• EXERCISE DESCRIPTION:
Once you reach the line holding "## Next Steps", write out that line and every later one exactly, ending with the last line of the data; write nothing else.

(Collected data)
.....
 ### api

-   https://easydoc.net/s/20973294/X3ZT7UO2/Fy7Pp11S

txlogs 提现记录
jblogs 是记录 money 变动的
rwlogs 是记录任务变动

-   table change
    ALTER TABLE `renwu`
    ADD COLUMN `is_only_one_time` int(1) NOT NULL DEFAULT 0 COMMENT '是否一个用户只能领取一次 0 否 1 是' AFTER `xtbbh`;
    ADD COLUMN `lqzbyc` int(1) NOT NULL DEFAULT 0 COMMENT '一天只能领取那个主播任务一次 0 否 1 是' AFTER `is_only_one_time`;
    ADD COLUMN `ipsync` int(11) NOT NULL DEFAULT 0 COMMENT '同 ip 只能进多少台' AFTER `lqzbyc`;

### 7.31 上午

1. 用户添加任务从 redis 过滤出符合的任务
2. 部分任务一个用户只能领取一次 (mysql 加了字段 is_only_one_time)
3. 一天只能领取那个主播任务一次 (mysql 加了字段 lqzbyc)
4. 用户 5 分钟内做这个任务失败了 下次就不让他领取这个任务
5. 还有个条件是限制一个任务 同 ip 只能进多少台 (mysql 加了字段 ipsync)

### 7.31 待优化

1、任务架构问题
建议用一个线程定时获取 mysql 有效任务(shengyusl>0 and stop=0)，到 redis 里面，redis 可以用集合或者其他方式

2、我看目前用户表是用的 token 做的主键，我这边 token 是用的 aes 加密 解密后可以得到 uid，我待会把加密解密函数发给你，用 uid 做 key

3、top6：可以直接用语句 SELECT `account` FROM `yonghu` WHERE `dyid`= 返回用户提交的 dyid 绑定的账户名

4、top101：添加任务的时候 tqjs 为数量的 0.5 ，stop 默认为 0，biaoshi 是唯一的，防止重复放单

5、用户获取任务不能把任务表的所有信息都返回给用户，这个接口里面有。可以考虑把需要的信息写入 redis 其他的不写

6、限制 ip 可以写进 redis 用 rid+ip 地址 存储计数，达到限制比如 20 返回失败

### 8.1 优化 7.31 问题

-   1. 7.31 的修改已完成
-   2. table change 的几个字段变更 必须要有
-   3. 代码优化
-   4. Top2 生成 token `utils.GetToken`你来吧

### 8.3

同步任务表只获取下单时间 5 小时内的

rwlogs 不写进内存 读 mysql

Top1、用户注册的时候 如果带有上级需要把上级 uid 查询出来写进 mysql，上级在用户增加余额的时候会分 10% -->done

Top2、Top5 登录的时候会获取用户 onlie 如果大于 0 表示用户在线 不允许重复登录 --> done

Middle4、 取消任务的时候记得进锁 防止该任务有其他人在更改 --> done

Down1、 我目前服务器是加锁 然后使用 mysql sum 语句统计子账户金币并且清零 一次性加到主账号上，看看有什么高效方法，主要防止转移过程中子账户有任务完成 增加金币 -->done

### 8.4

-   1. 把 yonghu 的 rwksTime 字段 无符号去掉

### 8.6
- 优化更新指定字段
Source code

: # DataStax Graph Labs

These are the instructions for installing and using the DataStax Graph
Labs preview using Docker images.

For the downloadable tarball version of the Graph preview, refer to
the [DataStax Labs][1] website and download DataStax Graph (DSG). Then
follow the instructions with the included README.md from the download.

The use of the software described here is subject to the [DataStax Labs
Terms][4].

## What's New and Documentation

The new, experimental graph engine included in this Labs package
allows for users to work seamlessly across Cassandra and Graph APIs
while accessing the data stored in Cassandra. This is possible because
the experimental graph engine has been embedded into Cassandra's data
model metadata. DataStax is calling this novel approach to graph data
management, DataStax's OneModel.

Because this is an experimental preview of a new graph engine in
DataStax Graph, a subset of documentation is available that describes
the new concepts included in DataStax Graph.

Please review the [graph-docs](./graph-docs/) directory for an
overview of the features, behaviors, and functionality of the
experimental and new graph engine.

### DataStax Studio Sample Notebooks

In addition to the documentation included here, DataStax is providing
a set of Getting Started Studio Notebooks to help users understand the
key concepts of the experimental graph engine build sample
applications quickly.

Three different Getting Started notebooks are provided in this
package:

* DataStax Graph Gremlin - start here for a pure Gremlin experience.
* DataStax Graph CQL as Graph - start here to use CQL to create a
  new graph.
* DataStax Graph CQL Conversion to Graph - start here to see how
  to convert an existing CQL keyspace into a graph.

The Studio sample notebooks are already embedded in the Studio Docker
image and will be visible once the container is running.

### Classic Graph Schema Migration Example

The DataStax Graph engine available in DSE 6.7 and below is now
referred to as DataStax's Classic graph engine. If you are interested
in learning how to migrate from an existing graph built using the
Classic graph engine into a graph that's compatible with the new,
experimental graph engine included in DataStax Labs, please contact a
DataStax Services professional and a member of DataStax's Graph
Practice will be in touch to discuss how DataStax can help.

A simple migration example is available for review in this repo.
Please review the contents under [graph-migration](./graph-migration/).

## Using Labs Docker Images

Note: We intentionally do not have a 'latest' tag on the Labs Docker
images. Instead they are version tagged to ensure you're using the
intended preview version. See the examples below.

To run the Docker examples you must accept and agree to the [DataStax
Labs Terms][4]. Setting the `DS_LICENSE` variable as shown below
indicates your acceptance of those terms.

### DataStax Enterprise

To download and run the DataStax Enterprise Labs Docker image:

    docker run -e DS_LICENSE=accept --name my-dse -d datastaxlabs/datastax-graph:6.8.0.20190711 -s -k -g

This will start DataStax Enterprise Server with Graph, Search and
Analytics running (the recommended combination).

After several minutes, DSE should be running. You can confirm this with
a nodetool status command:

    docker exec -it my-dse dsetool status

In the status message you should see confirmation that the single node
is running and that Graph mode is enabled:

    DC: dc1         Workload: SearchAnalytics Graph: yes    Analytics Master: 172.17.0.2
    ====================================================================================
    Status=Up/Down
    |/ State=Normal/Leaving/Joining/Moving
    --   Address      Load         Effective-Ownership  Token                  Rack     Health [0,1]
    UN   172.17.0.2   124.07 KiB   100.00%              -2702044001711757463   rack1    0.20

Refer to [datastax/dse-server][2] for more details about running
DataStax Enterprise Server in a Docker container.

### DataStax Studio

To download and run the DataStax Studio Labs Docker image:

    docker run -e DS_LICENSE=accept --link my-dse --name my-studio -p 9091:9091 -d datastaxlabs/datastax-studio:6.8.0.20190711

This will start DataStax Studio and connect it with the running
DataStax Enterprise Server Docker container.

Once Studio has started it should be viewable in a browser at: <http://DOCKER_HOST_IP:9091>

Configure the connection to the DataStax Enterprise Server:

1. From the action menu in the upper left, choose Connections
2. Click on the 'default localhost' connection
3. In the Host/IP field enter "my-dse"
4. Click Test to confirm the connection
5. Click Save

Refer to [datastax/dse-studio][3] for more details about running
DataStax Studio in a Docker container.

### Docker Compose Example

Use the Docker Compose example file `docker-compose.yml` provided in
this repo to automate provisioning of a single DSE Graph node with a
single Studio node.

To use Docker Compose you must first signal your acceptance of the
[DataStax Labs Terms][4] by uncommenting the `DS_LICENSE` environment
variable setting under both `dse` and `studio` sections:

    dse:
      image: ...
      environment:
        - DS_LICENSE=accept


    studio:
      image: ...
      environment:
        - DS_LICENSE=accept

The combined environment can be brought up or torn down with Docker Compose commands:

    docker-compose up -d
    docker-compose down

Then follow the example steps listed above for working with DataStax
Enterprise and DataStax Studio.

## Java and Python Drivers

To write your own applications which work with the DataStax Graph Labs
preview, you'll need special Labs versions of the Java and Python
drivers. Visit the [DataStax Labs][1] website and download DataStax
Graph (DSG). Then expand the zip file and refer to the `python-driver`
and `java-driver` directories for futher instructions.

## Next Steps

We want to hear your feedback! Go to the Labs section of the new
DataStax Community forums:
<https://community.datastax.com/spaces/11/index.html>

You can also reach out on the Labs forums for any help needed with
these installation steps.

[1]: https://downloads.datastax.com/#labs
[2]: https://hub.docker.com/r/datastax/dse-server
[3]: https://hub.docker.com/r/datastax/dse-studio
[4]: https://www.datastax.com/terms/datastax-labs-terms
.....
• YOUR RESPONSE:
## Next Steps

We want to hear your feedback! Go to the Labs section of the new
DataStax Community forums:
<https://community.datastax.com/spaces/11/index.html>

You can also reach out on the Labs forums for any help needed with
these installation steps.

[1]: https://downloads.datastax.com/#labs
[2]: https://hub.docker.com/r/datastax/dse-server
[3]: https://hub.docker.com/r/datastax/dse-studio
[4]: https://www.datastax.com/terms/datastax-labs-terms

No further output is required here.